▸ **WORK ITEM**: For each line of the data that includes the word "DIFOaddend", copy the line.

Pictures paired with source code
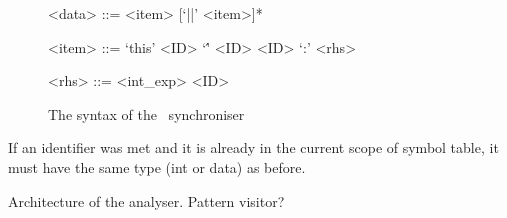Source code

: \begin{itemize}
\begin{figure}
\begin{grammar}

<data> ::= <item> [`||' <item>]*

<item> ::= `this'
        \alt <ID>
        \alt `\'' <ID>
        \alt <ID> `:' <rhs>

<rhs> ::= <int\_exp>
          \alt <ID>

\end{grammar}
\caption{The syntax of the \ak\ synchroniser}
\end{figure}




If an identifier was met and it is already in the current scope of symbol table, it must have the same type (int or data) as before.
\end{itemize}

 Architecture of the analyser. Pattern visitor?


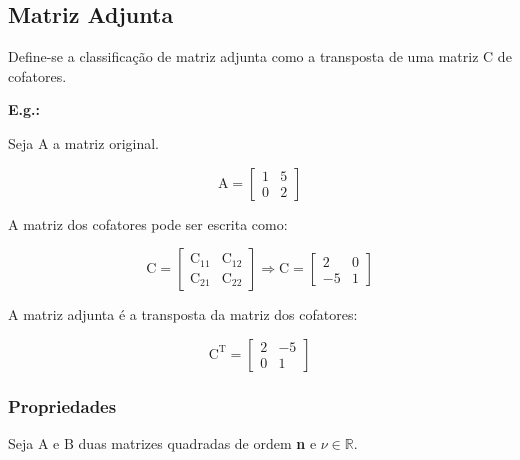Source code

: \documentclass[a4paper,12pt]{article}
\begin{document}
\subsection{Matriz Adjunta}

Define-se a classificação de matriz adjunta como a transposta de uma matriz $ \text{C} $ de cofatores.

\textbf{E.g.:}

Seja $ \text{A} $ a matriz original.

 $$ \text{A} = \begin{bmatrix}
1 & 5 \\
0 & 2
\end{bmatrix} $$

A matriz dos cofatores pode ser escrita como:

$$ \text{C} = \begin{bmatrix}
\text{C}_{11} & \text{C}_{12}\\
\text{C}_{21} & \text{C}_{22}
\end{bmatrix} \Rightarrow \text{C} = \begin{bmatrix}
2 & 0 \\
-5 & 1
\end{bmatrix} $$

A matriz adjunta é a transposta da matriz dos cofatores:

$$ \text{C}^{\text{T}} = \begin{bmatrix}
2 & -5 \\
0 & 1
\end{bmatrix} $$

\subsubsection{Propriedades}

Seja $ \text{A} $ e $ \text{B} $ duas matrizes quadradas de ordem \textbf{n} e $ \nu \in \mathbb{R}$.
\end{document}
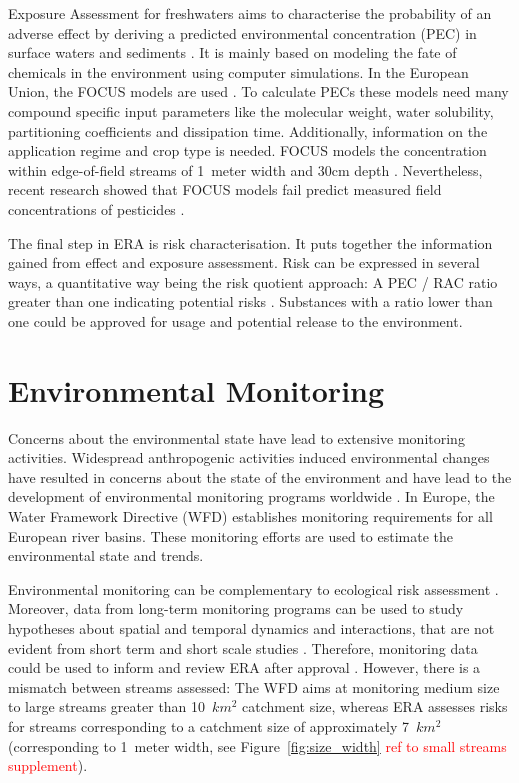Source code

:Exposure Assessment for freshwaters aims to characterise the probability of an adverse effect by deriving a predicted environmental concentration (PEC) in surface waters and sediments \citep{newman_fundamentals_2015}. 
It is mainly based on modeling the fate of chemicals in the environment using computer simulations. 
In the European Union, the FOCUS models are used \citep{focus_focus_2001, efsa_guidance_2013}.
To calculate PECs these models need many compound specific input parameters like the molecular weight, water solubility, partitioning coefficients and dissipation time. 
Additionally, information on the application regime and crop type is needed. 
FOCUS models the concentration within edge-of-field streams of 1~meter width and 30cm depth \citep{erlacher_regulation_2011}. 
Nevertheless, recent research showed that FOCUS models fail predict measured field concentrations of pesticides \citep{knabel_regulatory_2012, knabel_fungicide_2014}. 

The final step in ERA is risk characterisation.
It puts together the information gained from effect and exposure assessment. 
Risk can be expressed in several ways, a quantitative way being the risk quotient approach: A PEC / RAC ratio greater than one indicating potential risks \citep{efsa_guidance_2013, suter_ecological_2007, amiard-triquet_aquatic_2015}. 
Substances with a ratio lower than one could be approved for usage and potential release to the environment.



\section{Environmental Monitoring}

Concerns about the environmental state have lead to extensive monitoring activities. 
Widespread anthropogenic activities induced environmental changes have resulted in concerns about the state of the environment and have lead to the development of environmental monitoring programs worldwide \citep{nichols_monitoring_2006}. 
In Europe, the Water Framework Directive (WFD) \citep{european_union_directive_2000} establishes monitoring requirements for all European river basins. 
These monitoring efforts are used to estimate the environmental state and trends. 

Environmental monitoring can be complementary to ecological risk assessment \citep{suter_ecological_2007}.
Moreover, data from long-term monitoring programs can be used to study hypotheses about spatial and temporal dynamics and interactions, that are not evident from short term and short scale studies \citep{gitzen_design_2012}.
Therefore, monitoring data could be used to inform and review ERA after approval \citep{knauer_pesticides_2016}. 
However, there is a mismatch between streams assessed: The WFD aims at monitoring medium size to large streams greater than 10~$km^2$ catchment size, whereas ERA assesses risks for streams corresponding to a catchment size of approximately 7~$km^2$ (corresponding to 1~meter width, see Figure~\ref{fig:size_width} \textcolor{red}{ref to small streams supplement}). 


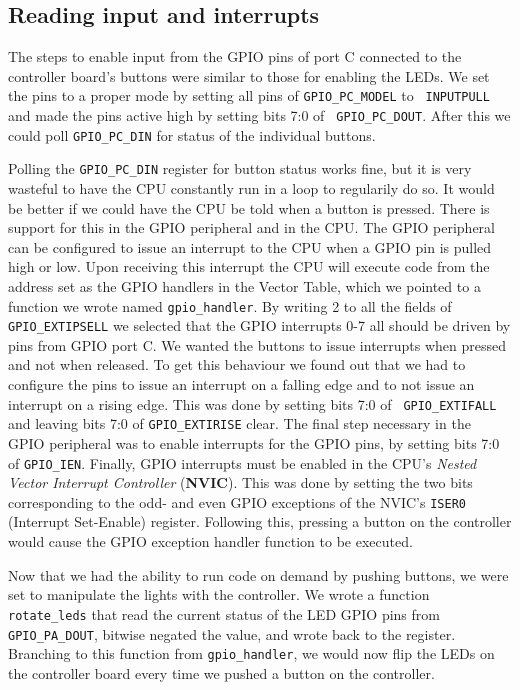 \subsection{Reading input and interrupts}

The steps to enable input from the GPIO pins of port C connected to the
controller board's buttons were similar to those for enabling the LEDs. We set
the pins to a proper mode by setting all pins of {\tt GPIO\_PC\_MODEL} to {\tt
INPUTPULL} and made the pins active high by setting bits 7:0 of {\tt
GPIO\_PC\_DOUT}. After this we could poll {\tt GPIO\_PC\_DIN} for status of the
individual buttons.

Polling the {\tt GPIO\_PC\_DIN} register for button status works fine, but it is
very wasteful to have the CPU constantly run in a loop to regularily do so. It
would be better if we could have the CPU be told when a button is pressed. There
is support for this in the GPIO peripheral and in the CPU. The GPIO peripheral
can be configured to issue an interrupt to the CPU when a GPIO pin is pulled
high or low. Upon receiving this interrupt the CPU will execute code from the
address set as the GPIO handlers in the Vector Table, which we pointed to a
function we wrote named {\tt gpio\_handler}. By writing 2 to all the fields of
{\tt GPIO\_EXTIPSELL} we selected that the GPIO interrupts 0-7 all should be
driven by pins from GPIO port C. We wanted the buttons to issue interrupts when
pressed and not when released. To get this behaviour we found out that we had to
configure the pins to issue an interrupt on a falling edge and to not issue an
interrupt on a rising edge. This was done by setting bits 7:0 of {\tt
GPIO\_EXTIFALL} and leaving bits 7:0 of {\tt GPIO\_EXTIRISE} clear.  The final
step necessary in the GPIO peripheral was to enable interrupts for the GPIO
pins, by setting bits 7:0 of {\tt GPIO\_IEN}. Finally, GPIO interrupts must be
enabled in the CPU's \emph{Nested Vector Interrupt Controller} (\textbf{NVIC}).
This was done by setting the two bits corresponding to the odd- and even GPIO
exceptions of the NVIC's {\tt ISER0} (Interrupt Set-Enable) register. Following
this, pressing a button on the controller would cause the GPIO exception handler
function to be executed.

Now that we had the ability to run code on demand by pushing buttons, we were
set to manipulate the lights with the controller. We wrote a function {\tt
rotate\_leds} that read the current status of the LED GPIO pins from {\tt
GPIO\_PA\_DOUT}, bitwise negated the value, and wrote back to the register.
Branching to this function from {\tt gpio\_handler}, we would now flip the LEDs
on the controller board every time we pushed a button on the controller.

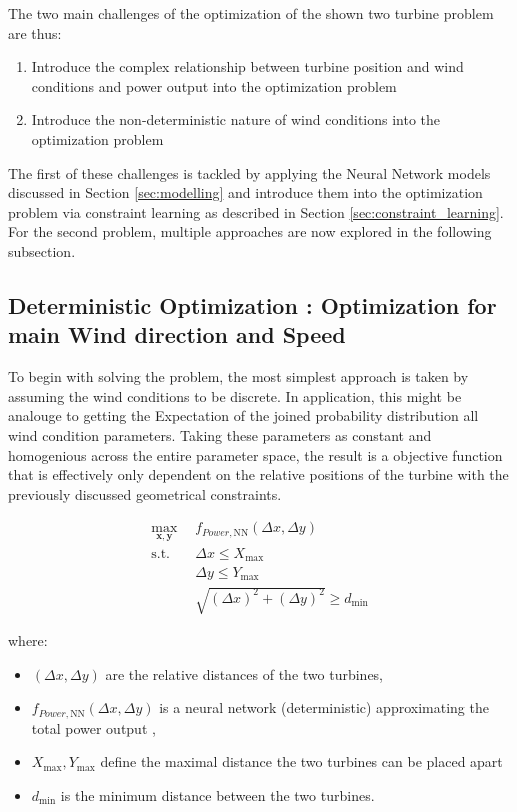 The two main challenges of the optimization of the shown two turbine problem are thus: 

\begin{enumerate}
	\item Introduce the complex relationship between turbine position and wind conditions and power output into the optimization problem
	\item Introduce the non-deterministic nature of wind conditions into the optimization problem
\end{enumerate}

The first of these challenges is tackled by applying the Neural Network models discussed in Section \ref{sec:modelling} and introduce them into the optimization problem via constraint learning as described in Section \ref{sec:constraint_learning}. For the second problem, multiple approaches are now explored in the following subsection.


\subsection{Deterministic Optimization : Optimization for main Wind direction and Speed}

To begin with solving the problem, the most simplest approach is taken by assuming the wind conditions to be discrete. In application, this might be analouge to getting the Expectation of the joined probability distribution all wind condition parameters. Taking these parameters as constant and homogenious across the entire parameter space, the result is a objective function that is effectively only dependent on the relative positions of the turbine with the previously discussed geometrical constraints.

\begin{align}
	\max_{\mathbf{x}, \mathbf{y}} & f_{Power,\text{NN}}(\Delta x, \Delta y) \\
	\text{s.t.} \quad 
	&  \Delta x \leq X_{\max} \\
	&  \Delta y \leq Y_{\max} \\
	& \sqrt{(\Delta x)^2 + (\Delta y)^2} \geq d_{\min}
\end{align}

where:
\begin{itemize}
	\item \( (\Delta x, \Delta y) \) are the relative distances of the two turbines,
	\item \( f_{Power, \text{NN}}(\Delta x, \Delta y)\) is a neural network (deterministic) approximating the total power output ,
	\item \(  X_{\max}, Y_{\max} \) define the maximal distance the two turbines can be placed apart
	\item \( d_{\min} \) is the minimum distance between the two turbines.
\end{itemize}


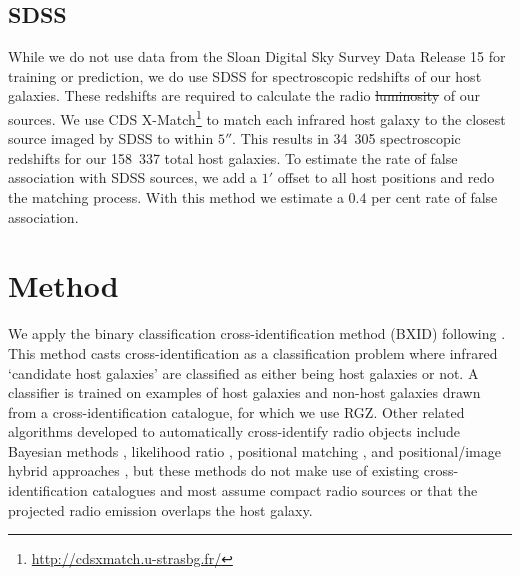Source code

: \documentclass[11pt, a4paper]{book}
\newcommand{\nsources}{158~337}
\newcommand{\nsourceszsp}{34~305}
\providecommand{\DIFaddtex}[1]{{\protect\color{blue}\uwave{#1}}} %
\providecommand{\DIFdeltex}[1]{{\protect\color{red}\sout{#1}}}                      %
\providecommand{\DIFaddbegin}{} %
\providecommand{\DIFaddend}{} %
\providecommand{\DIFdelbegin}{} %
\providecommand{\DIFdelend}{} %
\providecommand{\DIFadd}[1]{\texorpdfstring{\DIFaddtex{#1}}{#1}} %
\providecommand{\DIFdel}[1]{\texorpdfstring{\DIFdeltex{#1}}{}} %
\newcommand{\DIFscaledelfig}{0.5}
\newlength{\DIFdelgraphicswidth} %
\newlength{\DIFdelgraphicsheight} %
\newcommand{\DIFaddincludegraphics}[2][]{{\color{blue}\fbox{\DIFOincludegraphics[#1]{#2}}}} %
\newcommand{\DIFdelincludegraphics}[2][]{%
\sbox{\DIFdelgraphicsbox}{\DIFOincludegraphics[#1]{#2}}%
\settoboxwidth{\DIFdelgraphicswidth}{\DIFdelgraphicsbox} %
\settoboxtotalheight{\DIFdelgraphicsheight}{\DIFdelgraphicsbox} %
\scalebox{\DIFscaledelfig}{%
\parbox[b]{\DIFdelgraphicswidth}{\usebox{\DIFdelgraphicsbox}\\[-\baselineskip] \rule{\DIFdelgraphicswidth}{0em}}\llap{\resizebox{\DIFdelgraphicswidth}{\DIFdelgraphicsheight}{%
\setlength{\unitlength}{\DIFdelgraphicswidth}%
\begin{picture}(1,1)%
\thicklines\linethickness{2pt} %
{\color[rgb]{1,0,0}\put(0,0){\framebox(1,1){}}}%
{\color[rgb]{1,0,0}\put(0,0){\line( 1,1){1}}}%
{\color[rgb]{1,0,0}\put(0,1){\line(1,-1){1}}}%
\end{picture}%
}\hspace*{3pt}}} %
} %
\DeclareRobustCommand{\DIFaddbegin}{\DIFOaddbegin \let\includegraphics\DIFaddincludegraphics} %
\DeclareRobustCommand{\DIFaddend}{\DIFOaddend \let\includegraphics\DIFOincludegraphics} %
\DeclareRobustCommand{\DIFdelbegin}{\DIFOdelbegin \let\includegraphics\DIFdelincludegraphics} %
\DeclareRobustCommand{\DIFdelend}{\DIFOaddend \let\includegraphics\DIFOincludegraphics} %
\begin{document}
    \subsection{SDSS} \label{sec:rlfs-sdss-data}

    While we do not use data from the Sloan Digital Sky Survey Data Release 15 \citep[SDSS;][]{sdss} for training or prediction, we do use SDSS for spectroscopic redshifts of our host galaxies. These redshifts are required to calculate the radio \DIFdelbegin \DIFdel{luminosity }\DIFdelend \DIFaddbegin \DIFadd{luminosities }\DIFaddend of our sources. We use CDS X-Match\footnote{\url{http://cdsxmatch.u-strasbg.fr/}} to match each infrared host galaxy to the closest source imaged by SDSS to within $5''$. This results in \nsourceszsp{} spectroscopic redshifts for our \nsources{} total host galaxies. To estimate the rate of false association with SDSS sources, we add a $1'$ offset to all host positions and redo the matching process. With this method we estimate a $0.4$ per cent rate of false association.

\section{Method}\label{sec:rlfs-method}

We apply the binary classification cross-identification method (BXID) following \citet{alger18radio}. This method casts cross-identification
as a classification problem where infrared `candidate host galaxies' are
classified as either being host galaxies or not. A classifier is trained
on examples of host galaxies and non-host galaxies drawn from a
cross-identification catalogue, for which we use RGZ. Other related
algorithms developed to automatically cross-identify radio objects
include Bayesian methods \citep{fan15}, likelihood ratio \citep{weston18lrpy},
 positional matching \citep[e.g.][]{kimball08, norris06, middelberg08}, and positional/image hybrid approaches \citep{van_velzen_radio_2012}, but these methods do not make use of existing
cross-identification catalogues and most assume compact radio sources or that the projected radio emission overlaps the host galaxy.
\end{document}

▸ **RESPONSE BELOW**:
\DeclareRobustCommand{\DIFaddend}{\DIFOaddend \let\includegraphics\DIFOincludegraphics} %
\DeclareRobustCommand{\DIFdelend}{\DIFOaddend \let\includegraphics\DIFOincludegraphics} %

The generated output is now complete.